I Am is a 2010 faith-based, non-linear, drama film written and directed by John Ward, produced by John Ward, Chris Marcus, and professional baseball veteran Todd Zeile, through Bay Ridge Films and Upper Room Media and released by 20th Century Fox. Co-produced by Stefan Hajek and Aaron Breeden, and shot and edited by Chris Marcus, the film stars Tomas Boykin, Jay Hindle, Todd Zeile, John Ward, Greg Fisk, Amy Holland, Christinna Chauncey, and Stefan Hajek. On October 10, 2010, the film had a limited release in 2,500 churches worldwide in preparation for its DVD release of November 2, 2010.

==Background==
Documenting 10 people and their failure to follow the 10 commandments, the project was in production for 18 months. I Am is a series of modern-day lessons from the Ten Commandments and was produced from a minimal budget by the creators and producers of the 'Liquid Series' in Los Angeles, Newport Beach, and Irvine, California, over various shooting days in 2008 and 2009. The feature film has been often described as a "Christian Crash" both by Hollywood executives and Christian pastors.

== Cast ==

- Tomas Boykin as I Am
- Jay Hindle as Lance Vita
- John Ward as Aaron Rossdale
- Todd Zeile as Trevor Evans
- Stefan Hajek as Jake Russell
- Amy Holland as Alice Bordeaux
- Kate Bishop as Elaine
- Greg Fisk as Dr. Ortus
- Christinna Chauncey as Angelica Vita
- Gary Edward as Selani
- Laura McHenry as Eva
- Josie Gammell as Lt. Everett
- Clay Randall as Spenser Hamilton
- Rosalie Autumn Miller as Liz
- Garrett Zeile as Will Evans
- Courtney Duckworth as Sarah Russell
- Ace Marrero as Officer Allegro
- Rosalie Autumn Miller as Liz
- Marijana Pecijarevska as Selani's Girlfriend
- Clay Randal as Spenser Hamilton
- Erin Stegeman as Dr. Carmichael

== Production and marketing ==
I Am was created and produced by the same team that created the Liquid DVD series, and was shot with the support of, and in cooperation with, Mariners Church in Irvine, California. Many locations were donated as were the talents of many team members. As an alternative to a traditional theatrical release, the producers and distributors opted instead to release the film as a world premiere screening across North America in 1,500 churches before release to the general public.

=== Music ===
The film soundtrack for I Am features songs by both Christian and secular groups and artists, such as Katharine McPhee, Michael Johns, John Driskell Hopkins (of Zac Brown Band), Rasa 9, and Travis Ryan. Original score for the film was composed and produced by Christian Lundberg. Music supervisor was Stefan Hajek.

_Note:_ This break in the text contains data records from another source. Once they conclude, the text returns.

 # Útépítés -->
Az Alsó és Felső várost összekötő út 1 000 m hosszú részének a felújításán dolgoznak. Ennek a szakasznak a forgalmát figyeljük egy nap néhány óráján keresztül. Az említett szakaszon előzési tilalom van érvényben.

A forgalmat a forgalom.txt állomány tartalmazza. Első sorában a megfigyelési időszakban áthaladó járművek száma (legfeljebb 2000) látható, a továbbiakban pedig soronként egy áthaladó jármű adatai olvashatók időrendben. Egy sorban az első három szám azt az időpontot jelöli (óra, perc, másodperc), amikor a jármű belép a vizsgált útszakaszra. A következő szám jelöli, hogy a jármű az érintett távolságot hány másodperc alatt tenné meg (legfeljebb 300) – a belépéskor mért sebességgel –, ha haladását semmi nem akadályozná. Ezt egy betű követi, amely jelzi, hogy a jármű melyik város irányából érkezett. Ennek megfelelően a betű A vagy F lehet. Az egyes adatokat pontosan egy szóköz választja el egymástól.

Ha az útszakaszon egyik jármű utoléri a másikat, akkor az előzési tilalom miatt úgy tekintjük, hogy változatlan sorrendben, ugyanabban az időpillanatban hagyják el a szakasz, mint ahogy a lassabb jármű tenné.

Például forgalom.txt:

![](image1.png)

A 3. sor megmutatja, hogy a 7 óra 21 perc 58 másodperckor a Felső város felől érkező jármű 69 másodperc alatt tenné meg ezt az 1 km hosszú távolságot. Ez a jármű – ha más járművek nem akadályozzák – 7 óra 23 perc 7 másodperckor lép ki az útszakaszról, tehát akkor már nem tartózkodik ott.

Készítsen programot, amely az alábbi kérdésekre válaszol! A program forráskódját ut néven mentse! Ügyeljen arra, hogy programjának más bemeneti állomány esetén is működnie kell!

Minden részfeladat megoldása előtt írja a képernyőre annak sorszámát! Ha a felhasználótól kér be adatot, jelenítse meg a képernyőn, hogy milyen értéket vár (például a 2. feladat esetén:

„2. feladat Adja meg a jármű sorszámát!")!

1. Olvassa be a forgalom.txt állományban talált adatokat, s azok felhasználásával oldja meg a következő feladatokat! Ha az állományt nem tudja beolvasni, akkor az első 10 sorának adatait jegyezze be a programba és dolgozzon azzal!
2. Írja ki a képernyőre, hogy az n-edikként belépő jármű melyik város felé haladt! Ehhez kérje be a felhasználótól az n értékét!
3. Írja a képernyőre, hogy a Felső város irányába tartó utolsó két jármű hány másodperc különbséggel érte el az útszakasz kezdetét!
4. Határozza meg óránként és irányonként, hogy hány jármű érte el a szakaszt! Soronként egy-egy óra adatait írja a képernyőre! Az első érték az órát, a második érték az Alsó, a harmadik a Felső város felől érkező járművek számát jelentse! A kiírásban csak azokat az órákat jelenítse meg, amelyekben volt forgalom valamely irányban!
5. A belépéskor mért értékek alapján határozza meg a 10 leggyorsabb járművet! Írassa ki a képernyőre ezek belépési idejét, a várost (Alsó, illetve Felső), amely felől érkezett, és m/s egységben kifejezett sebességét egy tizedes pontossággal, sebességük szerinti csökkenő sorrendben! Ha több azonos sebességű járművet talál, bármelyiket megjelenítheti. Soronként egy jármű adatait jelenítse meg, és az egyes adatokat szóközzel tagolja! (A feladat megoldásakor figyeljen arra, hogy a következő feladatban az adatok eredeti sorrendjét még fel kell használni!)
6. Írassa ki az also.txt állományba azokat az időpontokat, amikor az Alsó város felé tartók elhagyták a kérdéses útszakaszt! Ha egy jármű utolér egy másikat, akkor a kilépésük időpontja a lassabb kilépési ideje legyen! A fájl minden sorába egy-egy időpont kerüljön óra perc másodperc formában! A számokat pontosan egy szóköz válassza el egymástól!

- "Salvation is Here" - Travis Ryan
- "Fools Gold" - Michael Johns
- "Say Goodbye" - Katharine McPhee
- "Free” - Tim Timmons
- "Don’t Run Away” - Tim Timmons
- "Facedown" - Sandfrog
- "Save Yourself" - Sandfrog
- "Cool As We" - Stickfigure
- "Lazy Man" - John Driskell Hopkins
- "Girl" - Joel Eckels and Paper Sun
- "Bittersweet Illusion" - JetStream
- "Halfway to Happiness" - JetStream
- "On and On" - JetStream
- "I Am" - Jessica Specht
- "Say Goodbye" - Rasa 9

A music video for the song, "Say Goodbye," by Katharine McPhee, features footage from the film.